For decades, beta-blockers have been a standard lifelong prescription to protect the hearts of heart attack survivors. However, medical professionals are now re-evaluating the necessity of long-term beta-blocker use, particularly beyond the initial year of recovery. These medications, which lower blood pressure and slow heart rate, can come with potential side effects including fatigue, dizziness, and dry mouth or eyes.

The re-evaluation of long-term beta-blocker use aims to help patients avoid unnecessary side effects and reduce costs, especially for those beyond the initial year of recovery.

Shifting Medical Guidelines

Beta-blockers have been prescribed for over 40 years to reduce the risk of further cardiovascular events in adults who had uncomplicated heart attacks. New research is now questioning this long-standing approach, leading to a potential shift in care standards. Some physicians suggest that limiting beta-blocker use to one or two years could significantly benefit patients.

The American Heart Association (AHA) and American College of Cardiology (ACC) updated their 2023 guidelines for chronic coronary disease. These updated guidelines state that long-term beta-blocker therapy is no longer recommended for patients who have not experienced a heart attack in the past year.

Dr. Manesh Patel, president-elect of the American Heart Association, noted that initial studies on beta-blockers predate many modern cardiac care advancements like angioplasty and new blood thinners, suggesting that the evidence base is evolving.

This potential shift in care standards could significantly impact the financial burden on heart attack survivors. Dr. Joseph Ravenell of NYU Langone Health highlighted the positive implications for both quality of life and health economics, as many beta-blockers, while affordable monthly, can accumulate substantial costs over a lifetime.

New Research Findings

Dr. Valentin Fuster, president of Mount Sinai Fuster Heart Hospital, indicated that a change in practice is already occurring globally, particularly for patients with good heart or ventricular function. Previous studies in the New England Journal of Medicine have shown that immediate beta-blocker use after a heart attack did not improve outcomes for certain patients with normal heart pumping function.

A new study, also published in the New England Journal of Medicine and presented at the American College of Cardiology's annual scientific session, examined low-risk adults who were stable for at least a year after a heart attack. The study found that those who stopped taking beta-blockers did not have a higher risk of death, heart attack, or hospitalization for heart failure compared to those who continued the medication.

Study Details and Implications

The study involved over 2,500 adults across 25 health centers in South Korea. Participants had a median age of 63 and had been on beta-blocker therapy for at least one year. Approximately half were assigned to discontinue beta-blockers, while the other half continued.
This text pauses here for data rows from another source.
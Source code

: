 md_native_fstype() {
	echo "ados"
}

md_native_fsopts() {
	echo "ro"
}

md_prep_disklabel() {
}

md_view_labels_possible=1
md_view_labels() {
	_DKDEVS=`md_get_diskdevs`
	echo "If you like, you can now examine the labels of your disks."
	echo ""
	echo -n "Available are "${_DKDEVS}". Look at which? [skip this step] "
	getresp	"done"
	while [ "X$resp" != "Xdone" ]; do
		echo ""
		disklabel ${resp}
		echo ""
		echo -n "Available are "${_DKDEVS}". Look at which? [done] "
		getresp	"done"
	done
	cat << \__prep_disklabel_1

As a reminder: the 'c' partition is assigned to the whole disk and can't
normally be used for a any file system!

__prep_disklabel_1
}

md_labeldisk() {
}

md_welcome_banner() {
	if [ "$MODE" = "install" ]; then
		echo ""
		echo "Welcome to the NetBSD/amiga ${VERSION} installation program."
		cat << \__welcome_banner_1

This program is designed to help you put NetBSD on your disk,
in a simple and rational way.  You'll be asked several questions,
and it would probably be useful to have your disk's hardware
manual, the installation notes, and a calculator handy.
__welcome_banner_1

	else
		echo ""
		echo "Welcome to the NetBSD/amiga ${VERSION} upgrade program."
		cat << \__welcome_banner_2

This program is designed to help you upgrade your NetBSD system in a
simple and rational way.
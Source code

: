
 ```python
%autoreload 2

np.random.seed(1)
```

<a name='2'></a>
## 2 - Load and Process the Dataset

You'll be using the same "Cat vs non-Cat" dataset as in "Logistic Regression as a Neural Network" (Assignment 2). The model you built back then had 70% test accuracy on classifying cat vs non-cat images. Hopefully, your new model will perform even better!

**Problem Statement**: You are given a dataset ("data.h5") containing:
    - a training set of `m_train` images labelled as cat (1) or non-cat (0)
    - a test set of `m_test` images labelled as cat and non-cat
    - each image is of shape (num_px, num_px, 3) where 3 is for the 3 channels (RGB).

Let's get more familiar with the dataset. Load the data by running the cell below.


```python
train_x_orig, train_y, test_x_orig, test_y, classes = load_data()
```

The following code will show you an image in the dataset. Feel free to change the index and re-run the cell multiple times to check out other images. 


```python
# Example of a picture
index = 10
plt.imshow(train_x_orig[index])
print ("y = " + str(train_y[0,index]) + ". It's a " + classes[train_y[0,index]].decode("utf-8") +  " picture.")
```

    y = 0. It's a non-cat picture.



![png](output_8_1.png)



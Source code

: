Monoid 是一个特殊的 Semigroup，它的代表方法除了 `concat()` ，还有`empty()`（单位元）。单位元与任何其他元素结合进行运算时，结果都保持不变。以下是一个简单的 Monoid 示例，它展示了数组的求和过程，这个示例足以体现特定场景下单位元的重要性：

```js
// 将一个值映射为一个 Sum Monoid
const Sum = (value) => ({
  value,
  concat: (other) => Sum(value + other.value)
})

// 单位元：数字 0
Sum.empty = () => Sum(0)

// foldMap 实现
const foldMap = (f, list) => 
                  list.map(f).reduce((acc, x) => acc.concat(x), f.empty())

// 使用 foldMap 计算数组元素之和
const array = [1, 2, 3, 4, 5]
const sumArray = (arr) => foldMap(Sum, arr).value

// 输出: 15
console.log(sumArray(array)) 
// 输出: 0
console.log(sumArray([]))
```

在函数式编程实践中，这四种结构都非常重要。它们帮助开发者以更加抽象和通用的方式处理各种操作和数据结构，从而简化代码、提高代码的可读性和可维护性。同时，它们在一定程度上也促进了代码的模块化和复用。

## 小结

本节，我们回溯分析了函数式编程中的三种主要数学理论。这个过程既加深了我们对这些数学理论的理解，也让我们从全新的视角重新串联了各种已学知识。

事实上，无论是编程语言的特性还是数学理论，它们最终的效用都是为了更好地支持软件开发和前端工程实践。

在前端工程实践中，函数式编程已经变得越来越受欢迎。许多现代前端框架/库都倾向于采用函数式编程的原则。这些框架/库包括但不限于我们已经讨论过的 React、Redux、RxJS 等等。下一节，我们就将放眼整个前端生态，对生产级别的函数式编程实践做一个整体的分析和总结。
Over about three years of monitoring, recurrent heart attack, hospitalization for heart failure, or death occurred in:

7.2% of the discontinuation group versus 9% of the continuation group.

The study specifically noted similar rates for death (2.4% vs. 3.4%), recurrent heart attacks (2.3% vs. 2.6%), and hospitalizations for heart failure (around 2% in both groups). While blood pressure and heart rate increased in the discontinuation group, average systolic blood pressure remained below 130.

Researchers acknowledged the need for further studies in other countries, including the United States, to confirm these findings. Dr. Joo-Yong Hahn, the study's lead author, stated that for appropriately selected stable patients without heart failure or left ventricular systolic dysfunction, routine lifelong beta-blockers may not be necessary. Discontinuation can be considered through shared decision-making, especially if a patient experiences beta-blocker-related side effects.